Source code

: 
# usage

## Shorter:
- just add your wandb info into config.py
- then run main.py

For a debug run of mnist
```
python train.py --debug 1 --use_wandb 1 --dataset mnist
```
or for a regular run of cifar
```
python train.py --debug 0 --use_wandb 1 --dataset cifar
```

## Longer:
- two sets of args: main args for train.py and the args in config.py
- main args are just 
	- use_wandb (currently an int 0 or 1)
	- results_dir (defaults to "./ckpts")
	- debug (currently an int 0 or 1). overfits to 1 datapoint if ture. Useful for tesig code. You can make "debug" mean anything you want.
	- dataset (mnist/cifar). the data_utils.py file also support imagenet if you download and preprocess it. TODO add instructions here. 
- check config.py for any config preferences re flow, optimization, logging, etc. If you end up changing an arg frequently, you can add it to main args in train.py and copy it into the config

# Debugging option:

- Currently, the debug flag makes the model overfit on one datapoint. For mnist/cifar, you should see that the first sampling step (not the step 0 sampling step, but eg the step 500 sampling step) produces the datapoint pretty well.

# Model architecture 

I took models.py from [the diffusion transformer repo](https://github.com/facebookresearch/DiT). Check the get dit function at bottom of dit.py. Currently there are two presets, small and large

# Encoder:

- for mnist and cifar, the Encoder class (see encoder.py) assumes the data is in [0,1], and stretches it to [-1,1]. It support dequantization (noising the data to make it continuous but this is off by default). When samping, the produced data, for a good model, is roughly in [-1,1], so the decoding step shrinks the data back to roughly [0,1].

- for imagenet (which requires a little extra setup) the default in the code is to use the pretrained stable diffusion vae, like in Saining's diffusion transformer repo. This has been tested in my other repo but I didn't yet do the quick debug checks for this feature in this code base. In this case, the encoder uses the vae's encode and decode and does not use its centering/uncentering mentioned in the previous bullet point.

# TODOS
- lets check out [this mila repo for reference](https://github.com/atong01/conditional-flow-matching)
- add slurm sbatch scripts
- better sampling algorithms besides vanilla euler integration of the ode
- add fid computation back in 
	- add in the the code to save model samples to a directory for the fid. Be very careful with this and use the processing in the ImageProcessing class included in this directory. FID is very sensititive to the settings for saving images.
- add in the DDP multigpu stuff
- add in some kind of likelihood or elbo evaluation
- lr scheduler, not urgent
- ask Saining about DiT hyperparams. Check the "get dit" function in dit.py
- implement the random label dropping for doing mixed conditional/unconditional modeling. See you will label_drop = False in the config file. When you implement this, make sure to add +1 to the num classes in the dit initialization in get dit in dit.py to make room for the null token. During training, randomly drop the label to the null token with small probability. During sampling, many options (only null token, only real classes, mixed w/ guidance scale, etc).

Directions:
Reproduce the full listing above, keeping every line intact.

Written solution:
Source code

: 
# usage

## Shorter:
- just add your wandb info into config.py
- then run main.py

For a debug run of mnist
```
python train.py --debug 1 --use_wandb 1 --dataset mnist
```
or for a regular run of cifar
```
python train.py --debug 0 --use_wandb 1 --dataset cifar
```

## Longer:
- two sets of args: main args for train.py and the args in config.py
- main args are just 
	- use_wandb (currently an int 0 or 1)
	- results_dir (defaults to "./ckpts")
	- debug (currently an int 0 or 1). overfits to 1 datapoint if ture. Useful for tesig code. You can make "debug" mean anything you want.
	- dataset (mnist/cifar). the data_utils.py file also support imagenet if you download and preprocess it. TODO add instructions here. 
- check config.py for any config preferences re flow, optimization, logging, etc. If you end up changing an arg frequently, you can add it to main args in train.py and copy it into the config

# Debugging option:

- Currently, the debug flag makes the model overfit on one datapoint. For mnist/cifar, you should see that the first sampling step (not the step 0 sampling step, but eg the step 500 sampling step) produces the datapoint pretty well.

# Model architecture 

I took models.py from [the diffusion transformer repo](https://github.com/facebookresearch/DiT). Check the get dit function at bottom of dit.py. Currently there are two presets, small and large

# Encoder:

- for mnist and cifar, the Encoder class (see encoder.py) assumes the data is in [0,1], and stretches it to [-1,1]. It support dequantization (noising the data to make it continuous but this is off by default). When samping, the produced data, for a good model, is roughly in [-1,1], so the decoding step shrinks the data back to roughly [0,1].

- for imagenet (which requires a little extra setup) the default in the code is to use the pretrained stable diffusion vae, like in Saining's diffusion transformer repo. This has been tested in my other repo but I didn't yet do the quick debug checks for this feature in this code base. In this case, the encoder uses the vae's encode and decode and does not use its centering/uncentering mentioned in the previous bullet point.

# TODOS
- lets check out [this mila repo for reference](https://github.com/atong01/conditional-flow-matching)
- add slurm sbatch scripts
- better sampling algorithms besides vanilla euler integration of the ode
- add fid computation back in 
	- add in the the code to save model samples to a directory for the fid. Be very careful with this and use the processing in the ImageProcessing class included in this directory. FID is very sensititive to the settings for saving images.
- add in the DDP multigpu stuff
- add in some kind of likelihood or elbo evaluation
- lr scheduler, not urgent
- ask Saining about DiT hyperparams. Check the "get dit" function in dit.py
- implement the random label dropping for doing mixed conditional/unconditional modeling. See you will label_drop = False in the config file. When you implement this, make sure to add +1 to the num classes in the dit initialization in get dit in dit.py to make room for the null token. During training, randomly drop the label to the null token with small probability. During sampling, many options (only null token, only real classes, mixed w/ guidance scale, etc).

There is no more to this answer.